* **What is needed**
Give the count of lines below that include the word "frametitle", and say nothing else.

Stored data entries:
========
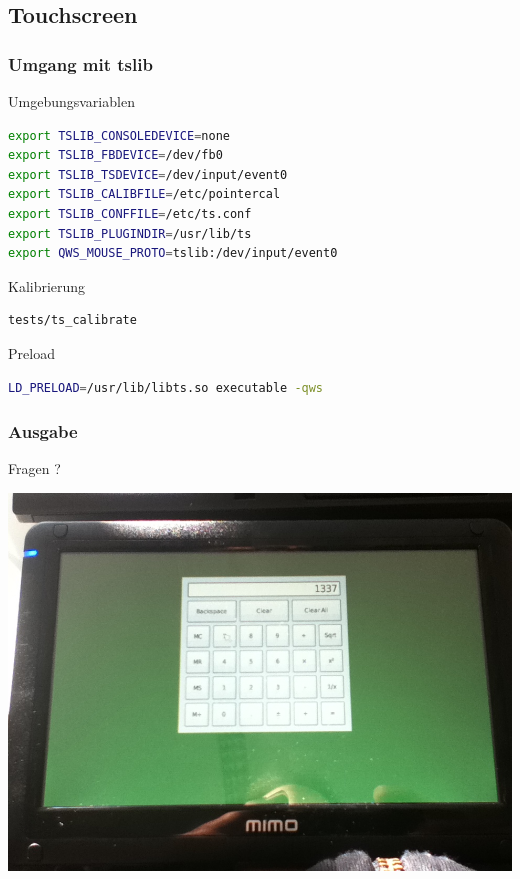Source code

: \documentclass{beamer}
\begin{document}
  \subsection{Touchscreen}
	\begin{frame}
    \frametitle{Umgang mit tslib}
    \begin{block}{Umgebungsvariablen}
      \begin{lstlisting}[language=Bash]
export TSLIB_CONSOLEDEVICE=none
export TSLIB_FBDEVICE=/dev/fb0
export TSLIB_TSDEVICE=/dev/input/event0
export TSLIB_CALIBFILE=/etc/pointercal
export TSLIB_CONFFILE=/etc/ts.conf
export TSLIB_PLUGINDIR=/usr/lib/ts
export QWS_MOUSE_PROTO=tslib:/dev/input/event0
      \end{lstlisting}
    \end{block}
    \begin{block}{Kalibrierung}
      \begin{lstlisting}[language=Bash]
        tests/ts_calibrate
      \end{lstlisting}
    \end{block}
    \begin{block}{Preload}
      \begin{lstlisting}[language=Bash]
LD_PRELOAD=/usr/lib/libts.so executable -qws
      \end{lstlisting}
    \end{block}
  \end{frame}

	\begin{frame}
		\frametitle{Ausgabe}
		\begin{center}
			\Huge{Fragen ?}
		\end{center}
		\begin{center}
			\includegraphics[scale=0.2]{img/mimo_calc.jpg}
		\end{center}
	\end{frame}
\end{document}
========
* **Written solution**
2